Data records Block Start

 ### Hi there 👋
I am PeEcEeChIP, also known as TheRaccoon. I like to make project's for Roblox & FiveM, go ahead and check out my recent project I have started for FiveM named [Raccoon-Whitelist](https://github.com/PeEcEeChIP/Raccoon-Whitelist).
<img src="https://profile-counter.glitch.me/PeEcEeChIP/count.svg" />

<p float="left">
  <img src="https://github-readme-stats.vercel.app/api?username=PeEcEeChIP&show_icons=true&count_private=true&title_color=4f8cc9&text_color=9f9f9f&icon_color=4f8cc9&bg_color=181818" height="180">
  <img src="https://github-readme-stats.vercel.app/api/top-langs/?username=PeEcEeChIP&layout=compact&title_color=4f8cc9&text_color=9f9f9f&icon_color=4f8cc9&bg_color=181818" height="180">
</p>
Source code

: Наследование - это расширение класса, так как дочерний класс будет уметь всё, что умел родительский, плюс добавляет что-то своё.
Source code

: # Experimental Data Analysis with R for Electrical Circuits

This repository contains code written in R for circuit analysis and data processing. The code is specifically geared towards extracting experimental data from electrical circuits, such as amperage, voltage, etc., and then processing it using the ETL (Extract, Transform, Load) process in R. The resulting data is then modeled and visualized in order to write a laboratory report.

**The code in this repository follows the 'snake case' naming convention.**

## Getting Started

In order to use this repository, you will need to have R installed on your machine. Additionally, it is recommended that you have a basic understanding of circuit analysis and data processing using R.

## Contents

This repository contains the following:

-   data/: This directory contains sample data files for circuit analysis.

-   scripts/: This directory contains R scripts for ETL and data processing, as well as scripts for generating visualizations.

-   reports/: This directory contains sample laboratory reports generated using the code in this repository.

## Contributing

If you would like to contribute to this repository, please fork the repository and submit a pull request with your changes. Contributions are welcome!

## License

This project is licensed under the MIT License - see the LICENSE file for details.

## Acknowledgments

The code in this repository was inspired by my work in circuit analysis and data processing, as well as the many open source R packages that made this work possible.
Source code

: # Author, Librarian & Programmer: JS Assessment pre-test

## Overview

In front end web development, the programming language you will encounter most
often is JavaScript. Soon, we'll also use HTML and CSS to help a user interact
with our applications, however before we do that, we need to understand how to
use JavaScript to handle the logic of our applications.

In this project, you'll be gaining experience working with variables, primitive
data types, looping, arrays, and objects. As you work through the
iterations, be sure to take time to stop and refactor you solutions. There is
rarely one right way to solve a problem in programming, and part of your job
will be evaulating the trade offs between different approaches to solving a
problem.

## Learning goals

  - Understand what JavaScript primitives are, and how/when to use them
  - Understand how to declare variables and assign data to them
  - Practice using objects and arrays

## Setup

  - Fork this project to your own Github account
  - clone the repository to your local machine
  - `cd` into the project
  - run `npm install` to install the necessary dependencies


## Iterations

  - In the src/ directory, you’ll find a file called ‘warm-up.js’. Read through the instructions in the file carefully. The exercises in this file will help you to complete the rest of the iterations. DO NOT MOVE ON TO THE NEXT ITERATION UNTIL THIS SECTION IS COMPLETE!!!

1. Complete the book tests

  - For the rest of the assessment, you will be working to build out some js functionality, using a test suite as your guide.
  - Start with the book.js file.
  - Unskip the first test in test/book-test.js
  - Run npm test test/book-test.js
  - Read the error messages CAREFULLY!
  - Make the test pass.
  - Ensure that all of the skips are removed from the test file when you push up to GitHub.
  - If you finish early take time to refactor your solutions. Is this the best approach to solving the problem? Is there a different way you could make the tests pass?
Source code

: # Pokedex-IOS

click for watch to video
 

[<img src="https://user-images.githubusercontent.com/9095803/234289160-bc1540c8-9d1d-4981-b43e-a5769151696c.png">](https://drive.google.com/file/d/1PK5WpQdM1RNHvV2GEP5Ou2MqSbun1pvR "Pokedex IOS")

Data records Block End
Data records Block Start

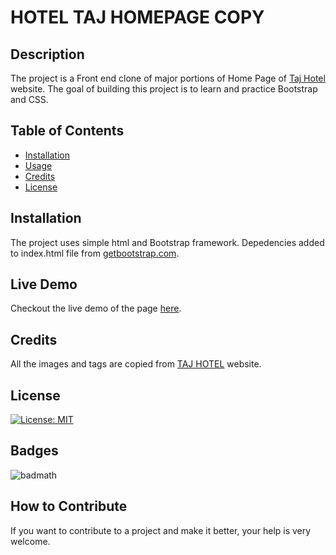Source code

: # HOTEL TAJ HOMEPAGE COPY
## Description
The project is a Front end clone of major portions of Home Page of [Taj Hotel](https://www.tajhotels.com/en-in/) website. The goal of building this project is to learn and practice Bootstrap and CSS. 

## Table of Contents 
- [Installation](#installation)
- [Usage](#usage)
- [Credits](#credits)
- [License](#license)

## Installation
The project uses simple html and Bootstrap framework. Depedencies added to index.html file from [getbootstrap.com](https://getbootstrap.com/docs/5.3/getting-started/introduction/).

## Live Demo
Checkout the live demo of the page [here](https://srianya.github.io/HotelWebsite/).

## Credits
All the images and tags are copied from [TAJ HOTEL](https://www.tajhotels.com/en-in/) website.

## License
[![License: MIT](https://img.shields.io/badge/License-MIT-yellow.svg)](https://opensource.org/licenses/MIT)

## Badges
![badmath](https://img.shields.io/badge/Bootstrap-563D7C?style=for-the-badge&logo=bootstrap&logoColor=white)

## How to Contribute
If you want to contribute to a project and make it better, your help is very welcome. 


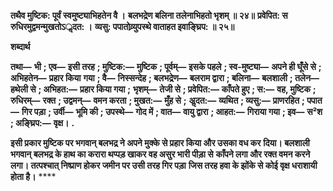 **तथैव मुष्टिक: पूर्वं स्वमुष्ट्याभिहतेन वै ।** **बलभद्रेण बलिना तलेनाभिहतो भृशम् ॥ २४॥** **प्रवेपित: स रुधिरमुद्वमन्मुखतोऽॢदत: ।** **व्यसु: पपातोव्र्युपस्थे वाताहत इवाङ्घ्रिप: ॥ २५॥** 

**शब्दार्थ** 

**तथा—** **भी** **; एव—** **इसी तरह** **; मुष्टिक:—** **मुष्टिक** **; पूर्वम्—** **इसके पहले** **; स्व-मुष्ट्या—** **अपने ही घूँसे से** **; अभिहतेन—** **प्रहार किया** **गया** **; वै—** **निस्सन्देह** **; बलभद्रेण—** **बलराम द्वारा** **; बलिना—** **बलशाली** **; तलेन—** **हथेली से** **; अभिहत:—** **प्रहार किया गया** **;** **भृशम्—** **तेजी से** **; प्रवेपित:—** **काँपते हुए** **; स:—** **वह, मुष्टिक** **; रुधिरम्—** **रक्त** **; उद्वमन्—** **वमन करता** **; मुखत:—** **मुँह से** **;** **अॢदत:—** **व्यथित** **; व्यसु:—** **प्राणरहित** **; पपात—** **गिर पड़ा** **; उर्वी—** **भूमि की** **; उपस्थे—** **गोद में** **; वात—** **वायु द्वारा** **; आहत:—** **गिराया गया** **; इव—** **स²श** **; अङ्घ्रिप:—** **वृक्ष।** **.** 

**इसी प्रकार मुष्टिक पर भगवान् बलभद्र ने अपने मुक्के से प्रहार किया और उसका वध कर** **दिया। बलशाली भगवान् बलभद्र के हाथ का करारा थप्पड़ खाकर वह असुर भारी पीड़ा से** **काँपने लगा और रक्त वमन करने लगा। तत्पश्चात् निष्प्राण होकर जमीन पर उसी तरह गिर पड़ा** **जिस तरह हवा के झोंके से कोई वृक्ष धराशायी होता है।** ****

Data records Block End

To do ▸ If a line of the entries holds the word "sample", copy it out.

Completed task ▸
-   data/: This directory contains sample data files for circuit analysis.
-   reports/: This directory contains sample laboratory reports generated using the code in this repository.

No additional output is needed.